Copy out each line of the material in which the word "copies" can be found.
··· RECORDS SUPPLIED
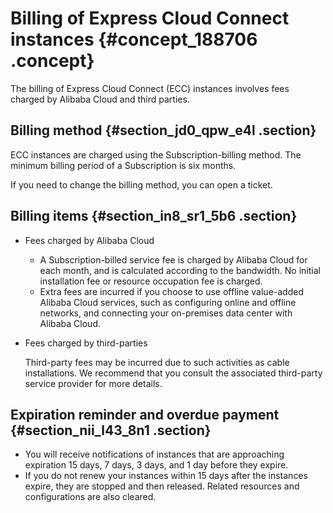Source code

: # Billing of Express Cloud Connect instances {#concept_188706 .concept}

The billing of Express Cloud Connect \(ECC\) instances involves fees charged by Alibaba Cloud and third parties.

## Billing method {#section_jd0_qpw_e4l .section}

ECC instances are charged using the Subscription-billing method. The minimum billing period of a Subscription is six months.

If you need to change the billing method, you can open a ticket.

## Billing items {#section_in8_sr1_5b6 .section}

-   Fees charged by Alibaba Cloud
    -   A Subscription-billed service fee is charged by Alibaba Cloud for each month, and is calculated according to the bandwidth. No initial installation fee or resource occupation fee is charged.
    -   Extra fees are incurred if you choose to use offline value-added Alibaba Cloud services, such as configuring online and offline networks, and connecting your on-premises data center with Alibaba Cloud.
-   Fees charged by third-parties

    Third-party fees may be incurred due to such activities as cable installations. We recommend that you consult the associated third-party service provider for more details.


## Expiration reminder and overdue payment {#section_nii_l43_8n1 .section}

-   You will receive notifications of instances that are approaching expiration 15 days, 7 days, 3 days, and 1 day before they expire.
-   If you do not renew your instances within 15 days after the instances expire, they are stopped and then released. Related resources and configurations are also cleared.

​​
······
··· RECORDS SUPPLIED
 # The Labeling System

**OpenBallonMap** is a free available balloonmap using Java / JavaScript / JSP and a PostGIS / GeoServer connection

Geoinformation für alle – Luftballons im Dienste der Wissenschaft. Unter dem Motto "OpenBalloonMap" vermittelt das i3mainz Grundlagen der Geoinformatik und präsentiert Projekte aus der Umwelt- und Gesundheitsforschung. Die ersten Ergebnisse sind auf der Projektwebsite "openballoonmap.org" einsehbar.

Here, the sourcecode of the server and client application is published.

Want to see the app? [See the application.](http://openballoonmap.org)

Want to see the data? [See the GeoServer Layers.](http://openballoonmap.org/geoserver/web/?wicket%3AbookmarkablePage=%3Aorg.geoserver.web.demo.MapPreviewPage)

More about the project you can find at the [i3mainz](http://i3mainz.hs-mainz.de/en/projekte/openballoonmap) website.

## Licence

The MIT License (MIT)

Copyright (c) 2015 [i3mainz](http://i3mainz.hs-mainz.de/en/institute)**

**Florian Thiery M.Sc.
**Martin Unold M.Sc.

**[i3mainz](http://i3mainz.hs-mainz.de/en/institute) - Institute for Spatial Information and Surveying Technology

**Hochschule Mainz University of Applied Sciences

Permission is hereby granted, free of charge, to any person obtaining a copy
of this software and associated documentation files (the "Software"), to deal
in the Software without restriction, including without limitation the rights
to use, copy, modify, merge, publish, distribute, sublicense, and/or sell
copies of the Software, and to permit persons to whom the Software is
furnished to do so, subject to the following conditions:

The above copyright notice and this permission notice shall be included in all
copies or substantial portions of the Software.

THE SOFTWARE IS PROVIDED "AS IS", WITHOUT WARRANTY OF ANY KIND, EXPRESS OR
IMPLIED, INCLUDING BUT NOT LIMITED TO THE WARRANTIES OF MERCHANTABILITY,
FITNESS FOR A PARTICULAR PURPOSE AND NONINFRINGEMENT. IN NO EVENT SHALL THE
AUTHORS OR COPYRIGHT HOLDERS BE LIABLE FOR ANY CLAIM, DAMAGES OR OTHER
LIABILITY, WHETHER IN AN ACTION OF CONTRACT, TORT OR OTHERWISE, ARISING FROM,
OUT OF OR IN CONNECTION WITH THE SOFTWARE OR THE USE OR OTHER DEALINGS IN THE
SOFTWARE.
······
WORKED SOLUTION:
copies of the Software, and to permit persons to whom the Software is
copies or substantial portions of the Software.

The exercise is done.